E parece improvável que o Hamas esteja preparado para outra luta, a curto prazo. Por este motivo, ele tem todo interesse de tentar alcançar seus objetivos centrais, principalmente o de pôr fim ao cerco de Gaza. Os mediadores estão tentando ajudar o povo de Gaza sem dar a impressão de que reconhecem uma vitória do Hamas e registram a derrota de Israel.
Do ponto de vista de Israel e do Egito, o que está em jogo é o que essa já bem visível – ou claramente possível – vitória do Hamas diz sobre o futuro da Fraternidade Muçulmana na região. Já para os aliados da Fraternidade – Qatar e Turquia –, o que está em jogo é o que pode significar uma derrota.
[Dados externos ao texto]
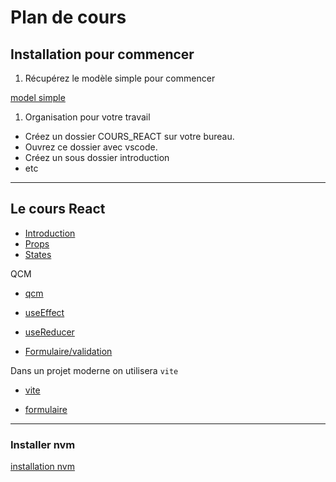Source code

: # Plan de cours 

## Installation pour commencer

1. Récupérez le modèle simple pour commencer

[model simple](../models/index_simple.html)

1. Organisation pour votre travail

* Créez un dossier COURS_REACT sur votre bureau.
* Ouvrez ce dossier avec vscode.
* Créez un sous dossier introduction
* etc

---

## Le cours React

- [Introduction](https://antoine07.github.io/react_web2/001_introduction.html)
- [Props](https://antoine07.github.io/react_web2/002_props.html)
- [States](https://antoine07.github.io/react_web2/003_state.html)

QCM

- [qcm](https://antoine07.github.io/react_web2/01_qcm_generalites.html)

- [useEffect](https://antoine07.github.io/react_web2/005_useEffect.html)
- [useReducer](https://antoine07.github.io/react_web2/006_useReducer.html)
- [Formulaire/validation](https://antoine07.github.io/react_web2/006_useReducer.html)

Dans un projet moderne on utilisera `vite`

- [vite](https://antoine07.github.io/react_web2/007_vite.html)

- [formulaire](https://antoine07.github.io/react_web2/008_form.html)

---

### Installer nvm

[installation nvm](../docs/000_install.html)



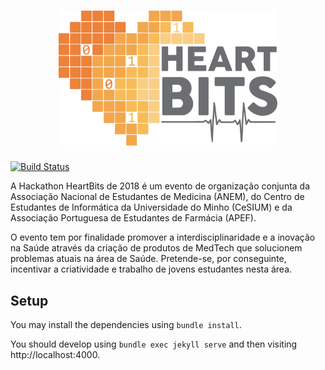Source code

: [semaphoreci]: https://semaphoreci.com/cesiuminho/heartbits2018

<h1 align="center">
  <a href="http://heartbits.pt" target="_blank">
    <img src="img/logo_grey.png" alt="HeartBits" width="350">
  </a>
  <br>
</h1>

[![Build Status](https://semaphoreci.com/api/v1/cesiuminho/heartbits2018/branches/master/badge.svg)][semaphoreci]

A Hackathon HeartBits de 2018 é um evento de organização conjunta da Associação
Nacional de Estudantes de Medicina (ANEM), do Centro de Estudantes de
Informática da Universidade do Minho (CeSIUM) e da Associação Portuguesa de
Estudantes de Farmácia (APEF).

O evento tem por finalidade promover a interdisciplinaridade e a inovação na
Saúde através da criação de produtos de MedTech que solucionem problemas atuais
na área de Saúde. Pretende-se, por conseguinte, incentivar a criatividade e
trabalho de jovens estudantes nesta área.

## Setup

You may install the dependencies using `bundle install`.

You should develop using `bundle exec jekyll serve` and then visiting
http://localhost:4000.
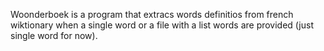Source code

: Woonderboek is a program that extracs words definitios from french wiktionary
when a single word or a file with a list words are provided (just single word for now).
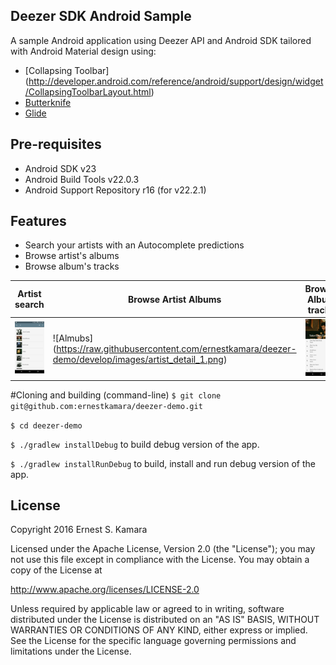 ## Deezer SDK Android Sample
A sample Android application using Deezer API and Android SDK tailored with Android Material design using:
- [Collapsing Toolbar] (http://developer.android.com/reference/android/support/design/widget/CollapsingToolbarLayout.html)
- [Butterknife](https://github.com/JakeWharton/butterknife)
- [Glide](https://github.com/bumptech/glide)

Pre-requisites
--------------
- Android SDK v23
- Android Build Tools v22.0.3
- Android Support Repository r16 (for v22.2.1)

## Features
- Search your artists with an Autocomplete predictions 
- Browse artist's albums
- Browse album's tracks

Artist search | Browse Artist Albums | Browse Album tracks
--- | --- | ---
![Artist](https://raw.githubusercontent.com/ernestkamara/deezer-demo/develop/images/artists_search_list.png) | ![Almubs] (https://raw.githubusercontent.com/ernestkamara/deezer-demo/develop/images/artist_detail_1.png) | ![Album tracks ](https://raw.githubusercontent.com/ernestkamara/deezer-demo/develop/images/artist_album_tracks.png)


#Cloning and building (command-line)
`$ git clone git@github.com:ernestkamara/deezer-demo.git`

`$ cd deezer-demo`

`$ ./gradlew installDebug` to build debug version of the app.

`$ ./gradlew installRunDebug` to build, install and run debug version of the app.


License
-------
Copyright 2016 Ernest S. Kamara


Licensed under the Apache License, Version 2.0 (the "License");
you may not use this file except in compliance with the License.
You may obtain a copy of the License at

   http://www.apache.org/licenses/LICENSE-2.0

Unless required by applicable law or agreed to in writing, software
distributed under the License is distributed on an "AS IS" BASIS,
WITHOUT WARRANTIES OR CONDITIONS OF ANY KIND, either express or implied.
See the License for the specific language governing permissions and
limitations under the License.
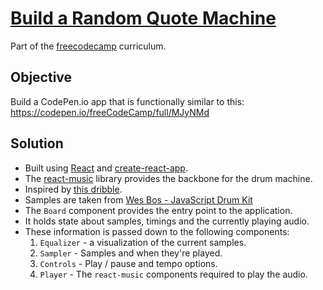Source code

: # [Build a Random Quote Machine](https://learn.freecodecamp.org/front-end-libraries/front-end-libraries-projects/build-a-drum-machine)

Part of the [freecodecamp](https://www.freecodecamp.com) curriculum.

## Objective

Build a CodePen.io app that is functionally similar to this: https://codepen.io/freeCodeCamp/full/MJyNMd

## Solution

- Built using [React](https://reactjs.org/) and [create-react-app](https://github.com/facebook/create-react-app).
- The [react-music](https://github.com/FormidableLabs/react-music) library provides the backbone for the drum machine.
- Inspired by [this dribble](https://dribbble.com/shots/3169399-Drummy-Drum-Machine-for-Mac).
- Samples are taken from [Wes Bos - JavaScript Drum Kit](https://github.com/wesbos/JavaScript30/tree/master/01%20-%20JavaScript%20Drum%20Kit)
- The `Board` component provides the entry point to the application.
- It holds state about samples, timings and the currently playing audio.
- These information is passed down to the following components:
  1.  `Equalizer` - a visualization of the current samples.
  2.  `Sampler` - Samples and when they're played.
  3.  `Controls` - Play / pause and tempo options.
  4.  `Player` - The `react-music` components required to play the audio.
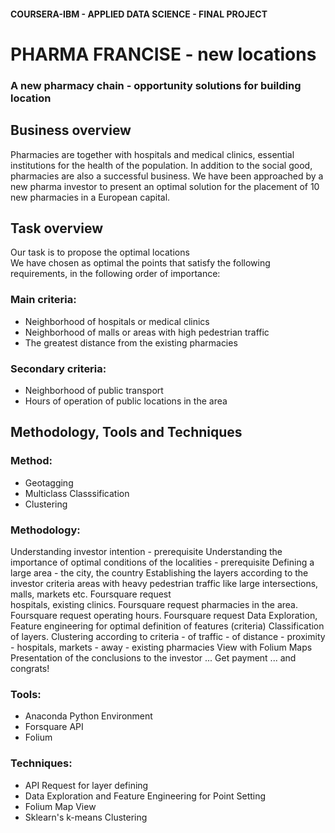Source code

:
#### COURSERA-IBM - APPLIED DATA SCIENCE - FINAL PROJECT

# PHARMA FRANCISE  - new locations
###  A new pharmacy chain - opportunity solutions for building location


## Business overview
Pharmacies are together with hospitals and medical clinics, essential institutions for the health of the population. In addition to the social good, pharmacies are also a successful business.
We have been approached by a new pharma investor to present an optimal solution for the placement of 10 new pharmacies in a European capital.  

## Task overview  
Our task is to propose the optimal locations  
We have chosen as optimal the points that satisfy the following requirements, in the following order of importance:
### Main criteria:
- Neighborhood of hospitals or medical clinics
- Neighborhood of malls or areas with high pedestrian traffic
- The greatest distance from the existing pharmacies
### Secondary criteria:
- Neighborhood of public transport
- Hours of operation of public locations in the area  

## Methodology, Tools and Techniques  

### Method: 
- Geotagging
- Multiclass Classsification
- Clustering  
 
### Methodology:
   Understanding investor intention - prerequisite
   Understanding the importance of optimal conditions of the localities - prerequisite
   Defining a large area - the city, the country
   Establishing the layers according to the investor criteria
       areas with heavy pedestrian traffic like large intersections, malls, markets etc. Foursquare request  
       hospitals, existing clinics. Foursquare request
       pharmacies in the area. Foursquare request
       operating hours. Foursquare request
   Data Exploration, Feature engineering for optimal definition of features (criteria)
   Classification of layers. 
   Clustering according to criteria
       - of traffic
       - of distance
           - proximity - hospitals, markets
           - away - existing pharmacies
   View with Folium Maps
   Presentation of the conclusions to the investor
   ... Get payment ... and congrats!

### Tools: 
 - Anaconda Python Environment
 - Forsquare API
 - Folium
### Techniques: 
 - API Request for layer defining
 - Data Exploration and Feature Engineering for Point Setting
 - Folium Map View
 - Sklearn's k-means Clustering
O simbolismo do conflito, que todos perceberam com clareza, ajudou a prolongá-lo.
A solução óbvia é deixar o novo governo palestino voltar a Gaza e reconstruí-la. Israel poderá dizer que enfraquece o Hamás ao fortalecer seus inimigos. O Hamas poderá dizer que conseguiu reconhecimento para o novo governo e alívio considerável no bloqueio. É solução, claro, que Israel, EUA, Egito e a Autoridade Palestina poderiam ter facilmente organizado nas semanas e meses de “conversações” que tiveram antes de a guerra começar, antes de haver tantos mortos.